Not to be the wet blanket but, how do you know that they aren't carrying it out of the hive?


----------



## BGhoney (Sep 26, 2007)

They aren't carring it out because they have filled 3 frames with uncapped honey in january and there is nothing in bloom around here, its been under 35 for a few weeks. Its called bakers because it has 8% of something that helps keeps food moist when baked ( I looked it up before but dont remember the name). Its supposed to be a closer match to honey with the moisture additive. 

Ruhl bee in Portland carry's it but its $49 for 50 lbs.
I had to order it from our whole sell store, it took 7 weeks to get it in.
Cash and Carry , 
They said C&H won't ship it until they get so many request.

When I started feeding it last year, it was a toss up between drivert and liquid sugar between the bees. ( they really loved it )

Like I said its just an option, not trying to push it. Goodluck


----------



## BGhoney (Sep 26, 2007)

Hi all, just searched it up a bit.

Beelines feb 2004

C&H bakers drivert
8% invert sugar, equal parts glucose and fractose,
made to keep icings moist. found in fruit and honey
provied good humectance and is recomended for feeding honey bees.
It stated mann lake carries it but I check there site and didnt see it.

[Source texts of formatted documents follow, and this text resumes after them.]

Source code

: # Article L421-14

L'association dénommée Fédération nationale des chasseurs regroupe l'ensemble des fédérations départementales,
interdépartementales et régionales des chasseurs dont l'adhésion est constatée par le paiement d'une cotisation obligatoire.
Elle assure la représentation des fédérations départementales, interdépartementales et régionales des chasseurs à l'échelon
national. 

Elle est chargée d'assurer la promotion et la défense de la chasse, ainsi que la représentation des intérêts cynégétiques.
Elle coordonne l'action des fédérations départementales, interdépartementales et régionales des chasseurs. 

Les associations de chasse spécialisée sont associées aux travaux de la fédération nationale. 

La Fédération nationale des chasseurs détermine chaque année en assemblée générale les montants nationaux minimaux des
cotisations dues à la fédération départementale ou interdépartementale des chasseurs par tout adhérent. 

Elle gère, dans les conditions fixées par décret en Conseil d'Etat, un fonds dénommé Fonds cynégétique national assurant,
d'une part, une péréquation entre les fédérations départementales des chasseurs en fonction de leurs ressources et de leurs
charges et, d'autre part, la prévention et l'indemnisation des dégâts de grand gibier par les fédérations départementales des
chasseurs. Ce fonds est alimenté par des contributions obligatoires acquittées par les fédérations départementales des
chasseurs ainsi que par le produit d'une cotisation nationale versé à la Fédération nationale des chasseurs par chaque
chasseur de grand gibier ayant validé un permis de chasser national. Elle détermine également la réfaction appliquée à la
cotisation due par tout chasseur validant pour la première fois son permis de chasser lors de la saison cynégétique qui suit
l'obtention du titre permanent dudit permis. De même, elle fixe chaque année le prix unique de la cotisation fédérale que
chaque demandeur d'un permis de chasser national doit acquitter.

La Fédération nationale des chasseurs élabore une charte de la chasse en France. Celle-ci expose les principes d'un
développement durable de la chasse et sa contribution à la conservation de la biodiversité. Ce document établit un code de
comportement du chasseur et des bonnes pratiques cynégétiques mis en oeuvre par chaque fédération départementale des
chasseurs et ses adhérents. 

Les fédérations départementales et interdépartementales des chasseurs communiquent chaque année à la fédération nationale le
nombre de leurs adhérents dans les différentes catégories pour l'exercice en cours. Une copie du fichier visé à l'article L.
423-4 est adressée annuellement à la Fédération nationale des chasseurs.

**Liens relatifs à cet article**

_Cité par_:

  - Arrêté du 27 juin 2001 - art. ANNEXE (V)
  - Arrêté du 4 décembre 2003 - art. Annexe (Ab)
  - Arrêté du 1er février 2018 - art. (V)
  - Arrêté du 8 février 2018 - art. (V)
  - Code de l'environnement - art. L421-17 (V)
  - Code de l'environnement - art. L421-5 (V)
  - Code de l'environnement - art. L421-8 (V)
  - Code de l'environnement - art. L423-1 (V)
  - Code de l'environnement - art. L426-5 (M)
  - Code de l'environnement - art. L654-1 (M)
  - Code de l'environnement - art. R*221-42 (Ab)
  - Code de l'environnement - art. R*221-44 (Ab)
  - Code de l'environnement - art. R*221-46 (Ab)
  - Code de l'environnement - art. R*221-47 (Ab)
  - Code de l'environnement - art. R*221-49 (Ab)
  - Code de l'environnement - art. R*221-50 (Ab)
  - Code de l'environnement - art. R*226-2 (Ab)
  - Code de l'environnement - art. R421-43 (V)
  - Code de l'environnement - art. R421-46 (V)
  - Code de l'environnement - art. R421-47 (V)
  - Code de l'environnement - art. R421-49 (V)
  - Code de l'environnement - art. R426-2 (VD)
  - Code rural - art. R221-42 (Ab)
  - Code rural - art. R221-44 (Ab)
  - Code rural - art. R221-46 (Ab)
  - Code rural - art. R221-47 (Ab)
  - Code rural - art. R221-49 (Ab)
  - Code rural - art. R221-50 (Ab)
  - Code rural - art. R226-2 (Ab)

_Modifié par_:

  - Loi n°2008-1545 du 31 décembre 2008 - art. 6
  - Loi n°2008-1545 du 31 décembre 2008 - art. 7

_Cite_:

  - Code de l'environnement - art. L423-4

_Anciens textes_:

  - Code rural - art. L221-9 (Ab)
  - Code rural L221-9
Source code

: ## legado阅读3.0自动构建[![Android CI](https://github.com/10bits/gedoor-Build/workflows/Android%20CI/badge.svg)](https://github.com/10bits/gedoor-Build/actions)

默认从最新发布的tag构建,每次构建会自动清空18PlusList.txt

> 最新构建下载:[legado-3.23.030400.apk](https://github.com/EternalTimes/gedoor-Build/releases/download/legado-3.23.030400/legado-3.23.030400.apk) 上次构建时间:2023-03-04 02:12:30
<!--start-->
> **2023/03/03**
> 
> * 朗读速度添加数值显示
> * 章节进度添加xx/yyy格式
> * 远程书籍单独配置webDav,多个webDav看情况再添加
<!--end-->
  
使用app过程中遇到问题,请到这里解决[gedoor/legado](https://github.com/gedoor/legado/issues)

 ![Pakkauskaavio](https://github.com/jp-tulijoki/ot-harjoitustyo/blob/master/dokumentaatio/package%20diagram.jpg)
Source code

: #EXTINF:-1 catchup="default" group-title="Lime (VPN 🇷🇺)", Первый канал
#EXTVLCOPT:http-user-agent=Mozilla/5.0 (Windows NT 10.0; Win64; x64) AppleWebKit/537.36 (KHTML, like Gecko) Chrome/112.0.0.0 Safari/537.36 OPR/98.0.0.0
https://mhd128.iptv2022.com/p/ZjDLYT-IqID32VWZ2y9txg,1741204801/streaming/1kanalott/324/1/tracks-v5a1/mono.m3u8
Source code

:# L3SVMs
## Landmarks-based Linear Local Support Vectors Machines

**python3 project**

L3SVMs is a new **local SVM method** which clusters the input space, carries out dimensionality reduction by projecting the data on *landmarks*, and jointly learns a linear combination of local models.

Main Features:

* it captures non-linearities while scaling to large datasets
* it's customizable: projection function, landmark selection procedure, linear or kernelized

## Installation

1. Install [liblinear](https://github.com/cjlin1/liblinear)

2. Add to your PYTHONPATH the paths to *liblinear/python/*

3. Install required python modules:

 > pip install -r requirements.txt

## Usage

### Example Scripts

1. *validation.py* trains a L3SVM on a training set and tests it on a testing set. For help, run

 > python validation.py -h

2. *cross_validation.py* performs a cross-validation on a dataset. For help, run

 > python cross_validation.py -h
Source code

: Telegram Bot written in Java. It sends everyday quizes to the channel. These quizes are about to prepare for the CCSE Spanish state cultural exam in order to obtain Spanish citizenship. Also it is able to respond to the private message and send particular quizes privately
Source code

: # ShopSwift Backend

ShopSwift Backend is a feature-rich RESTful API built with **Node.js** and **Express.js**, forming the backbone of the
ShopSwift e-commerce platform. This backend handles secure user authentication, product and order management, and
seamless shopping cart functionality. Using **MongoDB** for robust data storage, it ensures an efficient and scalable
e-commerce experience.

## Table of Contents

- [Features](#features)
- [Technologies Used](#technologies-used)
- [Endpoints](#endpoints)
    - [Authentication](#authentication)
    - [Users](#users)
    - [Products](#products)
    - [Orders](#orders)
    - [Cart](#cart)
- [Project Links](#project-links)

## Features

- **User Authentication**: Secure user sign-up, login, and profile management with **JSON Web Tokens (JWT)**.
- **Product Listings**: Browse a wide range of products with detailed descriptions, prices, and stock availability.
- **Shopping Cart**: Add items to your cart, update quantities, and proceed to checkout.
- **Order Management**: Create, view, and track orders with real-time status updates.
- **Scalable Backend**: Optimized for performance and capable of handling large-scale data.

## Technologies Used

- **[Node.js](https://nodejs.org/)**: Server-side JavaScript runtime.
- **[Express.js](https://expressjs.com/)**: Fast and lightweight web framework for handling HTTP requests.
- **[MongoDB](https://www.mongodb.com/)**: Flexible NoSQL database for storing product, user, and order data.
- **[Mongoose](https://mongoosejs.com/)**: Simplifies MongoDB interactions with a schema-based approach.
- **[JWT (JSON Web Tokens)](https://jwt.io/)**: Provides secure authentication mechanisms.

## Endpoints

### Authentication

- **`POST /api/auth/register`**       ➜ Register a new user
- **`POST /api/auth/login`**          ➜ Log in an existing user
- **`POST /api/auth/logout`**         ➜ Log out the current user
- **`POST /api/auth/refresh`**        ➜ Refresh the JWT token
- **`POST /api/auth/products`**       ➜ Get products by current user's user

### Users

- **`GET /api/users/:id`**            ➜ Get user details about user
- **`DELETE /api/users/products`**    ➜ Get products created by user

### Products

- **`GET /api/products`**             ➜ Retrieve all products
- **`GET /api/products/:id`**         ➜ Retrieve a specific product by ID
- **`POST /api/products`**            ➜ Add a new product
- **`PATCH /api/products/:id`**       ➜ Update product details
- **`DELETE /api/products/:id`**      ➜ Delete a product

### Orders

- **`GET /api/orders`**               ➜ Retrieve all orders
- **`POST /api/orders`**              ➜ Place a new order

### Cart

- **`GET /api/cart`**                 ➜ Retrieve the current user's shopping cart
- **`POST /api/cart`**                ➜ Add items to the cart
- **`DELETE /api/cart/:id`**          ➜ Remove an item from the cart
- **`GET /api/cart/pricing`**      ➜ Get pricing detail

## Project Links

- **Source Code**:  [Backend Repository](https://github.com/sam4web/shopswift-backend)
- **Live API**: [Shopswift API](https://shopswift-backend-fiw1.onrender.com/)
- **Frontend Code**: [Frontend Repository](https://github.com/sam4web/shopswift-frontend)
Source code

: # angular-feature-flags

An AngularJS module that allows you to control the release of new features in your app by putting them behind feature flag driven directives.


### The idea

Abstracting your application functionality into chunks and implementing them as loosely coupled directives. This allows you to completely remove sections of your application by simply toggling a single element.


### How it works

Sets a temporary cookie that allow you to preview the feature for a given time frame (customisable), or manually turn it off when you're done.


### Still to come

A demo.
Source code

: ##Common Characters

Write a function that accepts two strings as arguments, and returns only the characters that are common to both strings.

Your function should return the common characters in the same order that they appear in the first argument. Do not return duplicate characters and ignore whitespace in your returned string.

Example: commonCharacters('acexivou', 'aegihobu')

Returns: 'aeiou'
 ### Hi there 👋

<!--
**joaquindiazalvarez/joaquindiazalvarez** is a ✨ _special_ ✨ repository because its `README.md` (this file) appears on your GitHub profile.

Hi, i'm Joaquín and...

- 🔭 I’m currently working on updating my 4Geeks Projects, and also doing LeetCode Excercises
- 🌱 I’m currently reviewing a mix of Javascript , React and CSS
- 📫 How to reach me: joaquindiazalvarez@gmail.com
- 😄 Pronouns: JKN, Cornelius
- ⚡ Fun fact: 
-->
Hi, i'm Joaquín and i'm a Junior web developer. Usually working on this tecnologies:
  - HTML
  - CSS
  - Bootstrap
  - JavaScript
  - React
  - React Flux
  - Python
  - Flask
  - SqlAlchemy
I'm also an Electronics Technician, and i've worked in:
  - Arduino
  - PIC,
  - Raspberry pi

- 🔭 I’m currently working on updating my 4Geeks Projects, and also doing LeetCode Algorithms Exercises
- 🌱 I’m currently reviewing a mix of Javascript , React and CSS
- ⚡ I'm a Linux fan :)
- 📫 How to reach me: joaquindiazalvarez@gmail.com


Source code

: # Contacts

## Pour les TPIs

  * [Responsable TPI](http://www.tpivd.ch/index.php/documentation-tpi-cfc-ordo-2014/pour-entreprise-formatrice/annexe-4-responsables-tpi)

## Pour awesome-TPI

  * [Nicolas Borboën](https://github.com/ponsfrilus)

I've got a bag and a half in the shop, but I ain't sellin


----------



## Yuleluder (Mar 2, 2005)

mountaincamp said:


> Yuleluder sorry to hear about your wicking problem.


I take everything as a learning experience. I won't ever make that mistake again. Most of those hives would of starved to death if left on thier own anyhow. It is unfortunate that I killed them, and it did sting emotionally, but the lesson has been learned. Luckily for me I still have a little over 40 colonies, so it won't be long before those boxes are humming with bees. I still have faith that I will be sitting at over 100 colonies next year at this time.


----------



## Jeffzhear (Dec 2, 2006)

Yuleluder said:


> I made the mistake of allowing the newspaper to hang out of the boxes. This caused a wicking effect, sucking water into and over the cluster killing 5 of 8 hives in one of my yards. The photos in post #1 show the proper way to apply this method without killing your bees. My area is very damp and moist with plenty of rain in the winter, and the overhanging paper drew the water into the hive. Luckily I only did this at one yard, but I will take this as a lesson learned.


 
Yulander, ty for posting your mistake...while the consequences were severe, it was a simple mistake, one that I easily could have, or quite possiblly may have made in the future. Now, I for one won't. That's the beauty of this forum, being able to get the word out for others to learn from. Again, ty


----------



## Michael Bush (Aug 2, 2002)

>how do you know that they aren't carrying it out of the hive?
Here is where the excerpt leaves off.